** EXERCISE INSTRUCTIONS **
Every line from the top of the records through the one bearing "Generating content or" is to be reproduced exactly, and pictures are to be left out.

** EXTRACTED RECORDS **
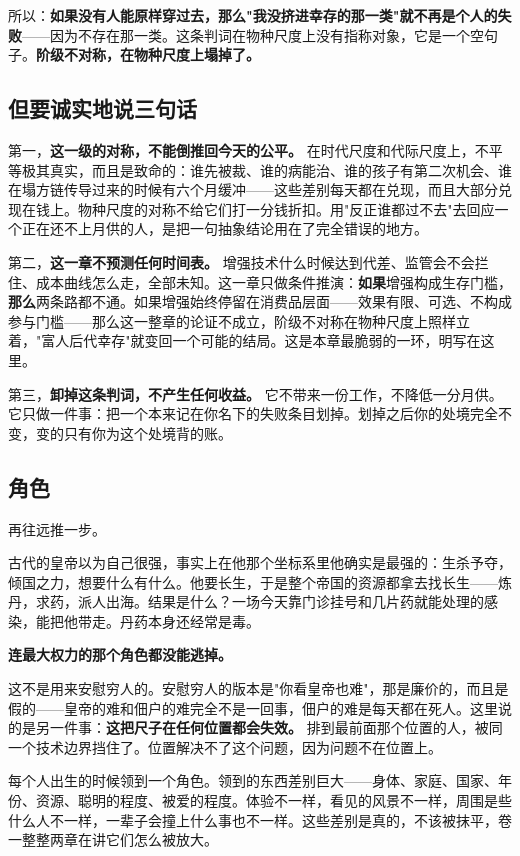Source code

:\documentclass[11pt,a4paper]{ctexart}
\begin{document}
所以：\textbf{如果没有人能原样穿过去，那么"我没挤进幸存的那一类"就不再是个人的失败}——因为不存在那一类。这条判词在物种尺度上没有指称对象，它是一个空句子。\textbf{阶级不对称，在物种尺度上塌掉了。}

\subsection{但要诚实地说三句话}

第一，\textbf{这一级的对称，不能倒推回今天的公平。} 在时代尺度和代际尺度上，不平等极其真实，而且是致命的：谁先被裁、谁的病能治、谁的孩子有第二次机会、谁在塌方链传导过来的时候有六个月缓冲——这些差别每天都在兑现，而且大部分兑现在钱上。物种尺度的对称不给它们打一分钱折扣。用"反正谁都过不去"去回应一个正在还不上月供的人，是把一句抽象结论用在了完全错误的地方。

第二，\textbf{这一章不预测任何时间表。} 增强技术什么时候达到代差、监管会不会拦住、成本曲线怎么走，全部未知。这一章只做条件推演：\textbf{如果}增强构成生存门槛，\textbf{那么}两条路都不通。如果增强始终停留在消费品层面——效果有限、可选、不构成参与门槛——那么这一整章的论证不成立，阶级不对称在物种尺度上照样立着，"富人后代幸存"就变回一个可能的结局。这是本章最脆弱的一环，明写在这里。

第三，\textbf{卸掉这条判词，不产生任何收益。} 它不带来一份工作，不降低一分月供。它只做一件事：把一个本来记在你名下的失败条目划掉。划掉之后你的处境完全不变，变的只有你为这个处境背的账。

\subsection{角色}

再往远推一步。

古代的皇帝以为自己很强，事实上在他那个坐标系里他确实是最强的：生杀予夺，倾国之力，想要什么有什么。他要长生，于是整个帝国的资源都拿去找长生——炼丹，求药，派人出海。结果是什么？一场今天靠门诊挂号和几片药就能处理的感染，能把他带走。丹药本身还经常是毒。

\textbf{连最大权力的那个角色都没能逃掉。}

这不是用来安慰穷人的。安慰穷人的版本是"你看皇帝也难"，那是廉价的，而且是假的——皇帝的难和佃户的难完全不是一回事，佃户的难是每天都在死人。这里说的是另一件事：\textbf{这把尺子在任何位置都会失效。} 排到最前面那个位置的人，被同一个技术边界挡住了。位置解决不了这个问题，因为问题不在位置上。

每个人出生的时候领到一个角色。领到的东西差别巨大——身体、家庭、国家、年份、资源、聪明的程度、被爱的程度。体验不一样，看见的风景不一样，周围是些什么人不一样，一辈子会撞上什么事也不一样。这些差别是真的，不该被抹平，卷一整整两章在讲它们怎么被放大。
\end{document}
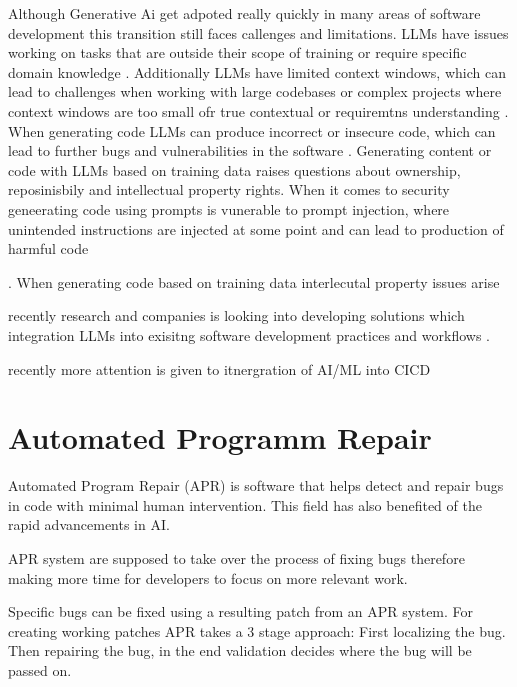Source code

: Although Generative Ai get adpoted really quickly in many areas of software development this transition still faces callenges and limitations.
LLMs have issues working on tasks that are outside their scope of training or require specific domain knowledge \cite{houLargeLanguageModels2024}.
Additionally LLMs have limited context windows, which can lead to challenges when working with large codebases or complex projects where context windows are too small ofr true contextual or requiremtns understanding \cite{bhargavmallampatiRoleGenerativeAI2025}.
When generating code LLMs can produce incorrect or insecure code, which can lead to further bugs and vulnerabilities in the software \cite{houLargeLanguageModels2024}.
Generating content or code with LLMs based on training data raises questions about ownership, reposinisbily and intellectual property rights.
When it comes to security geneerating code using prompts is vunerable to prompt injection, where unintended instructions are injected at some point and can lead to production of harmful code \cite{}

\cite{bhargavmallampatiRoleGenerativeAI2025, houLargeLanguageModels2024}.
When generating code based on training data interlecutal property issues arise  \cite{sauvolaFutureSoftwareDevelopment2024}


recently research and companies is looking into developing solutions which integration LLMs into exisitng software development practices and workflows  \cite{puvvadiCodingAgentsComprehensive2025, dohmkeGitHubCopilotMeet2025, ntroducingCodex, sauvolaFutureSoftwareDevelopment2024}.

recently more attention is given to itnergration of AI/ML into CICD
\cite{mohammedAIDrivenContinuousIntegration2024}

\section{Automated Programm Repair}

Automated Program Repair (APR) is software that helps detect and repair bugs in code with minimal human intervention. This field has also benefited of the rapid advancements in AI.

APR system are supposed to take over the process of fixing bugs therefore making more time for developers to focus on more relevant work. \cite{houLargeLanguageModels2024}

Specific bugs can be fixed using a resulting patch from an APR system. For creating working patches APR takes a 3 stage approach: First localizing the bug. Then repairing the bug, in the end validation decides where the bug will be passed on.\cite{}

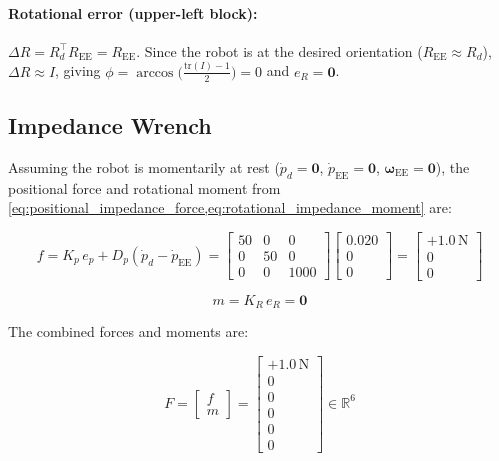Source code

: \paragraph{Rotational error (upper-left block):}
\(\Delta R = R_d^\top R_{\mathrm{EE}} = R_{\mathrm{EE}}\).
Since the robot is at the desired orientation (\(R_{\mathrm{EE}}\approx R_d\)),
\(\Delta R\approx I\), giving
\(\phi = \arccos\!\bigl(\tfrac{\mathrm{tr}(I)-1}{2}\bigr) = 0\)
and $e_R = \mathbf{0}$.

\subsection{Impedance Wrench}

Assuming the robot is momentarily at rest
($\dot{p}_d=\mathbf{0}$, $\dot{p}_{\mathrm{EE}}=\mathbf{0}$, $\boldsymbol{\omega}_{\mathrm{EE}}=\mathbf{0}$),
the positional force and rotational moment from
\cref{eq:positional_impedance_force,eq:rotational_impedance_moment} are:

\begin{equation}
\label{eq:F_panda}
f = K_p\,e_p + D_p\left(\dot{p}_d-\dot{p}_{\mathrm{EE}}\right)
=
\begin{bmatrix}
50   & 0  & 0    \\
0    & 50 & 0    \\
0    & 0  & 1000
\end{bmatrix}
\begin{bmatrix}
0.020 \\ 0 \\ 0
\end{bmatrix}
=
\begin{bmatrix}
+1.0\,\mathrm{N} \\ 0 \\ 0
\end{bmatrix}
\end{equation}

\begin{equation}
m = K_R\,e_R = \mathbf{0}
\end{equation}

The combined forces and moments are:

\begin{equation}
F =
\begin{bmatrix}
f \\ m
\end{bmatrix}
=
\begin{bmatrix}
+1.0\,\mathrm{N} \\ 0 \\ 0 \\ 0 \\ 0 \\ 0
\end{bmatrix}
\in\mathbb{R}^6
\end{equation}

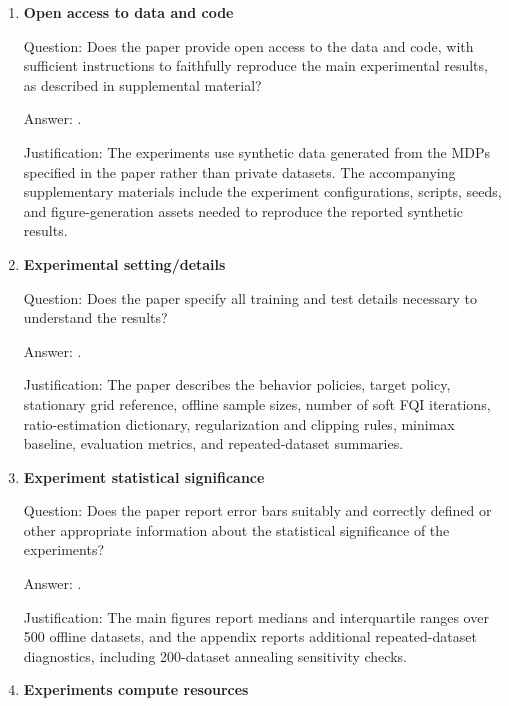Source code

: \documentclass{article}
\theoremstyle{plain}
\theoremstyle{definition}
\theoremstyle{remark}
\begin{document}
\begin{enumerate}[leftmargin=5mm]
Answer: \answerYes{}.

Justification: The paper specifies the controlled navigation MDP, behavior
regimes, temperatures, sample sizes, number of datasets, \(Q\)-features,
stationary-weight estimators, clipping and stabilization rules, minimax
baseline, diagnostics, and annealing schedule in the experiments section and
Appendix~\ref{app:soft-fqi-simulation-details}.

\item \textbf{Open access to data and code}

Question: Does the paper provide open access to the data and code, with
sufficient instructions to faithfully reproduce the main experimental results,
as described in supplemental material?

Answer: \answerYes{}.

Justification: The experiments use synthetic data generated from the MDPs
specified in the paper rather than private datasets. The accompanying
supplementary materials include the experiment configurations, scripts, seeds,
and figure-generation assets needed to reproduce the reported synthetic
results.

\item \textbf{Experimental setting/details}

Question: Does the paper specify all training and test details necessary to
understand the results?

Answer: \answerYes{}.

Justification: The paper describes the behavior policies, target policy,
stationary grid reference, offline sample sizes, number of soft FQI iterations,
ratio-estimation dictionary, regularization and clipping rules, minimax
baseline, evaluation metrics, and repeated-dataset summaries.

\item \textbf{Experiment statistical significance}

Question: Does the paper report error bars suitably and correctly defined or
other appropriate information about the statistical significance of the
experiments?

Answer: \answerYes{}.

Justification: The main figures report medians and interquartile ranges over
500 offline datasets, and the appendix reports additional repeated-dataset
diagnostics, including 200-dataset annealing sensitivity checks.

\item \textbf{Experiments compute resources}


\end{enumerate}
\end{document}
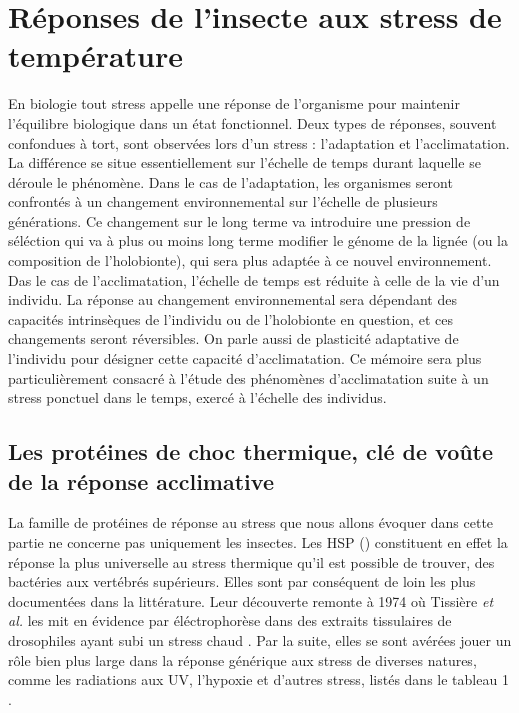 \chapter{Réponses de l'insecte aux stress de température}

En biologie tout stress appelle une réponse de l'organisme pour maintenir l'équilibre biologique dans un état fonctionnel.
Deux types de réponses, souvent confondues à tort, sont observées lors d'un stress : l'adaptation et l'acclimatation.
La différence se situe essentiellement sur l'échelle de temps durant laquelle se déroule le phénomène.
Dans le cas de l'adaptation, les organismes seront confrontés à un changement environnemental sur l'échelle de plusieurs générations.
Ce changement sur le long terme va introduire une pression de séléction qui va à plus ou moins long terme modifier le génome de la lignée (ou la composition de l'holobionte), qui sera plus adaptée à ce nouvel environnement.
Das le cas de l'acclimatation, l'échelle de temps est réduite à celle de la vie d'un individu. La réponse au changement environnemental sera dépendant des capacités intrinsèques de l'individu ou de l'holobionte en question, et ces changements seront réversibles.
On parle aussi de plasticité adaptative de l'individu pour désigner cette capacité d'acclimatation.
Ce mémoire sera plus particulièrement consacré à l'étude des
phénomènes d'acclimatation suite à un stress ponctuel dans le temps, exercé à l'échelle des individus.

	\section{Les protéines de choc thermique, clé de voûte de la réponse acclimative}

	La famille de protéines de réponse au stress que nous allons évoquer dans cette partie ne concerne pas uniquement les insectes.
	Les HSP () constituent en effet la réponse la plus universelle au stress thermique qu'il est possible de trouver, des bactéries aux vertébrés supérieurs.
	Elles sont par conséquent de loin les plus documentées dans la littérature.
	Leur découverte remonte à 1974 où Tissière \textit{et al.} les mit en évidence par éléctrophorèse dans des extraits tissulaires de drosophiles ayant subi un stress chaud \cite{tissieres1974}.
	Par la suite, elles se sont avérées jouer un rôle bien plus large dans la réponse générique aux stress de diverses natures, comme les radiations aux UV, l'hypoxie et d'autres stress, listés dans le tableau 1 \cite{sorensen2003}.

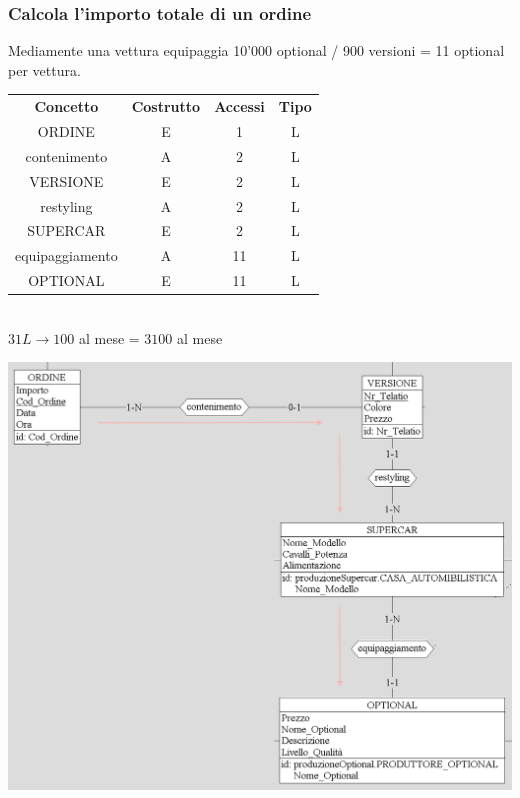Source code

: \documentclass[11pt]{article}
\begin{document}
\subsubsection{Calcola l'importo totale di un ordine} 

Mediamente una vettura equipaggia 10'000 optional / 900 versioni = 11 optional per vettura.

\begin{table}[H]
    \centering
    \begin{tabular}{c c c c}
        \rowcolor{red!20!}
        \textbf{Concetto} & \textbf{Costrutto} & \textbf{Accessi} &
        \textbf{Tipo}\\
        ORDINE & E & 1 & L \\
        contenimento & A & 2 & L \\
        VERSIONE & E & 2 & L \\
        restyling & A & 2 & L \\
        SUPERCAR & E & 2 & L \\
        equipaggiamento & A & 11 & L \\
        OPTIONAL & E & 11 & L \\
    \end{tabular}\\
    \( 31L \rightarrow 100 \) al mese = \( 3100 \) al mese
\end{table}

\begin{center}
    \includegraphics[scale=0.66]{images/navigationSchemes/calcolaOrdine.png}
\end{center}
\end{document}
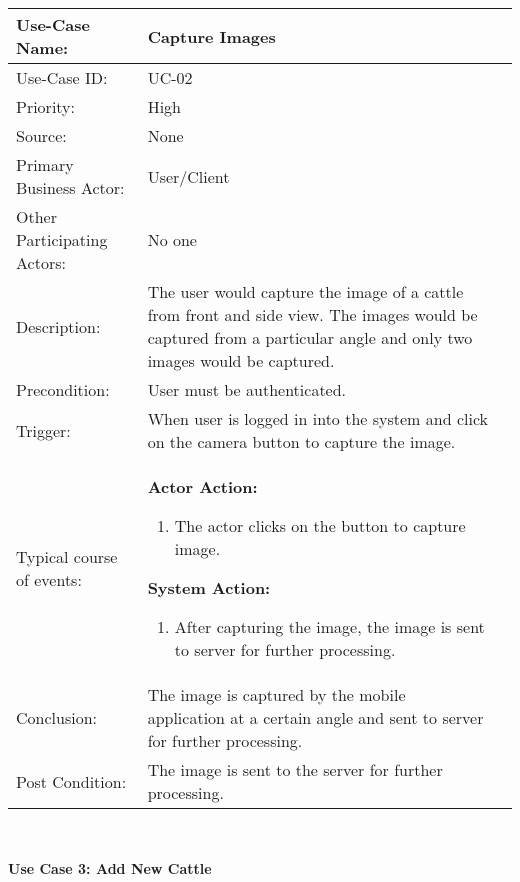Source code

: \begin{tabular}{|l|p{}|p{}|}
	\hline
	Use-Case Name: & Capture Images\\ \hline
	Use-Case ID:& UC-02 \\\hline
	Priority:& High\\ \hline
	Source:& None \\ \hline
	Primary Business Actor: & User/Client\\ \hline
	Other Participating Actors:&  No one\\ \hline
	Description:&  The user would capture the image of a cattle from front and side view. The images would be captured from a particular angle and only two images would be captured. \\ \hline
	Precondition:&  User must be authenticated. \\ \hline
	Trigger:&  When user is logged in into the system and click on the camera button to capture the image.  \\ \hline 
	Typical course of events:&  \textbf{Actor Action:}
	\begin{enumerate}
		\item The actor clicks on the button to capture image. 
		
	\end{enumerate}
	\vspace{2mm}
	
	\textbf{System Action: }
	\begin{enumerate}
		\item	After capturing the image, the image is sent to server for further processing.  
		
	\end{enumerate}
	\\ \hline
	Conclusion:  & The image is captured by the mobile application at a certain angle and sent to server for further processing. \\ \hline
	Post Condition: & The image is sent to the server  for further processing.  \\ \hline
\end{tabular}\\


\pagebreak

\textbf{Use Case 3: Add New Cattle}\\


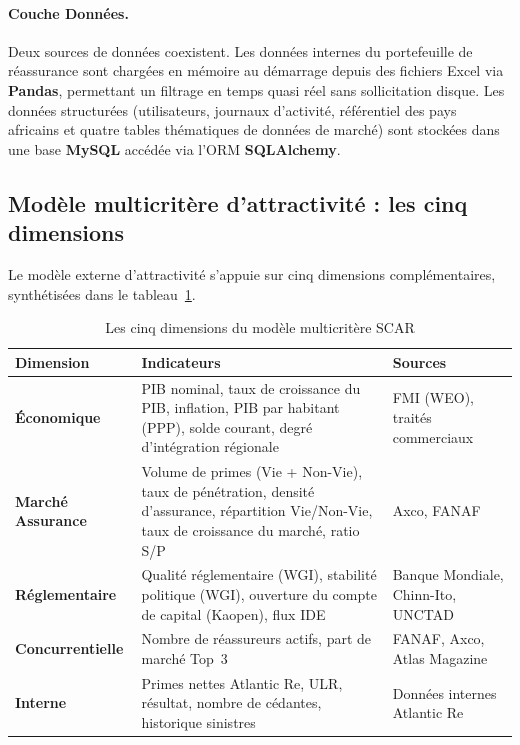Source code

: \documentclass[../main.tex]{subfiles}
\begin{document}
\paragraph{Couche Données.} Deux sources de données coexistent. Les données internes du portefeuille de réassurance sont chargées en mémoire au démarrage depuis des fichiers Excel via \textbf{Pandas}, permettant un filtrage en temps quasi réel sans sollicitation disque. Les données structurées (utilisateurs, journaux d'activité, référentiel des pays africains et quatre tables thématiques de données de marché) sont stockées dans une base \textbf{MySQL} accédée via l'ORM \textbf{SQLAlchemy}.

\subsection{Modèle multicritère d'attractivité : les cinq dimensions}

Le modèle externe d'attractivité s'appuie sur cinq dimensions complémentaires, synthétisées dans le tableau~\ref{tab:dimensions_scar}.

\begin{table}[H]
\centering
\caption{Les cinq dimensions du modèle multicritère SCAR}
\label{tab:dimensions_scar}
\small
\begin{tabularx}{\textwidth}{@{}p{2.8cm}Xp{3cm}@{}}
\toprule
\textbf{Dimension} & \textbf{Indicateurs} & \textbf{Sources} \\
\midrule
\textbf{Économique} & PIB nominal, taux de croissance du PIB, inflation, PIB par habitant (PPP), solde courant, degré d'intégration régionale & FMI (WEO), traités commerciaux \\
\midrule
\textbf{Marché Assurance} & Volume de primes (Vie + Non-Vie), taux de pénétration, densité d'assurance, répartition Vie/Non-Vie, taux de croissance du marché, ratio S/P & Axco, FANAF \\
\midrule
\textbf{Réglementaire} & Qualité réglementaire (WGI), stabilité politique (WGI), ouverture du compte de capital (Kaopen), flux IDE & Banque Mondiale, Chinn-Ito, UNCTAD \\
\midrule
\textbf{Concurrentielle} & Nombre de réassureurs actifs, part de marché Top~3 & FANAF, Axco, Atlas Magazine \\
\midrule
\textbf{Interne} & Primes nettes Atlantic Re, ULR, résultat, nombre de cédantes, historique sinistres & Données internes Atlantic Re \\
\bottomrule
\end{tabularx}
\end{table}
\end{document}
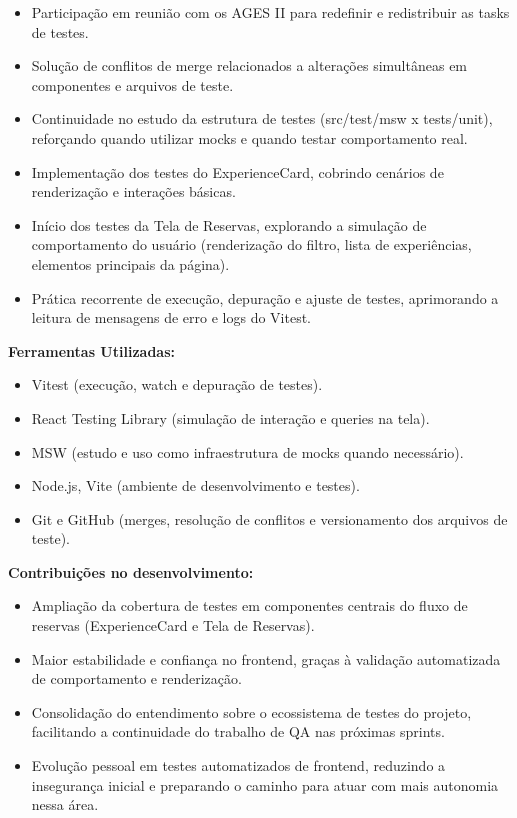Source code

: \begin{itemize}
\item
  Participação em reunião com os AGES II para redefinir e redistribuir
  as tasks de testes.
\item
  Solução de conflitos de merge relacionados a alterações simultâneas em
  componentes e arquivos de teste.
\item
  Continuidade no estudo da estrutura de testes (src/test/msw x
  tests/unit), reforçando quando utilizar mocks e quando testar
  comportamento real.
\item
  Implementação dos testes do ExperienceCard, cobrindo cenários de
  renderização e interações básicas.
\item
  Início dos testes da Tela de Reservas, explorando a simulação de
  comportamento do usuário (renderização do filtro, lista de
  experiências, elementos principais da página).
\item
  Prática recorrente de execução, depuração e ajuste de testes,
  aprimorando a leitura de mensagens de erro e logs do Vitest.
\end{itemize}

\textbf{Ferramentas Utilizadas:}

\begin{itemize}
\item
  Vitest (execução, watch e depuração de testes).
\item
  React Testing Library (simulação de interação e queries na tela).
\item
  MSW (estudo e uso como infraestrutura de mocks quando necessário).
\item
  Node.js, Vite (ambiente de desenvolvimento e testes).
\item
  Git e GitHub (merges, resolução de conflitos e versionamento dos arquivos de
  teste).
\end{itemize}

\textbf{Contribuições no desenvolvimento:}

\begin{itemize}
\item
  Ampliação da cobertura de testes em componentes centrais do fluxo de
  reservas (ExperienceCard e Tela de Reservas).
\item
  Maior estabilidade e confiança no frontend, graças à validação
  automatizada de comportamento e renderização.
\item
  Consolidação do entendimento sobre o ecossistema de testes do projeto,
  facilitando a continuidade do trabalho de QA nas próximas sprints.
\item
  Evolução pessoal em testes automatizados de frontend, reduzindo a
  insegurança inicial e preparando o caminho para atuar com mais
  autonomia nessa área.
\end{itemize}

** RESPONSE FOR THIS EXERCISE **
Source code

:\documentclass[11pt,a4paper]{ctexart}
\begin{document}
所以：\textbf{如果没有人能原样穿过去，那么"我没挤进幸存的那一类"就不再是个人的失败}——因为不存在那一类。这条判词在物种尺度上没有指称对象，它是一个空句子。\textbf{阶级不对称，在物种尺度上塌掉了。}

\subsection{但要诚实地说三句话}

第一，\textbf{这一级的对称，不能倒推回今天的公平。} 在时代尺度和代际尺度上，不平等极其真实，而且是致命的：谁先被裁、谁的病能治、谁的孩子有第二次机会、谁在塌方链传导过来的时候有六个月缓冲——这些差别每天都在兑现，而且大部分兑现在钱上。物种尺度的对称不给它们打一分钱折扣。用"反正谁都过不去"去回应一个正在还不上月供的人，是把一句抽象结论用在了完全错误的地方。

第二，\textbf{这一章不预测任何时间表。} 增强技术什么时候达到代差、监管会不会拦住、成本曲线怎么走，全部未知。这一章只做条件推演：\textbf{如果}增强构成生存门槛，\textbf{那么}两条路都不通。如果增强始终停留在消费品层面——效果有限、可选、不构成参与门槛——那么这一整章的论证不成立，阶级不对称在物种尺度上照样立着，"富人后代幸存"就变回一个可能的结局。这是本章最脆弱的一环，明写在这里。

第三，\textbf{卸掉这条判词，不产生任何收益。} 它不带来一份工作，不降低一分月供。它只做一件事：把一个本来记在你名下的失败条目划掉。划掉之后你的处境完全不变，变的只有你为这个处境背的账。

\subsection{角色}

再往远推一步。

古代的皇帝以为自己很强，事实上在他那个坐标系里他确实是最强的：生杀予夺，倾国之力，想要什么有什么。他要长生，于是整个帝国的资源都拿去找长生——炼丹，求药，派人出海。结果是什么？一场今天靠门诊挂号和几片药就能处理的感染，能把他带走。丹药本身还经常是毒。

\textbf{连最大权力的那个角色都没能逃掉。}

这不是用来安慰穷人的。安慰穷人的版本是"你看皇帝也难"，那是廉价的，而且是假的——皇帝的难和佃户的难完全不是一回事，佃户的难是每天都在死人。这里说的是另一件事：\textbf{这把尺子在任何位置都会失效。} 排到最前面那个位置的人，被同一个技术边界挡住了。位置解决不了这个问题，因为问题不在位置上。

每个人出生的时候领到一个角色。领到的东西差别巨大——身体、家庭、国家、年份、资源、聪明的程度、被爱的程度。体验不一样，看见的风景不一样，周围是些什么人不一样，一辈子会撞上什么事也不一样。这些差别是真的，不该被抹平，卷一整整两章在讲它们怎么被放大。
\end{document}
Source code

: Although Generative Ai get adpoted really quickly in many areas of software development this transition still faces callenges and limitations.
LLMs have issues working on tasks that are outside their scope of training or require specific domain knowledge \cite{houLargeLanguageModels2024}.
Additionally LLMs have limited context windows, which can lead to challenges when working with large codebases or complex projects where context windows are too small ofr true contextual or requiremtns understanding \cite{bhargavmallampatiRoleGenerativeAI2025}.
When generating code LLMs can produce incorrect or insecure code, which can lead to further bugs and vulnerabilities in the software \cite{houLargeLanguageModels2024}.
Generating content or code with LLMs based on training data raises questions about ownership, reposinisbily and intellectual property rights.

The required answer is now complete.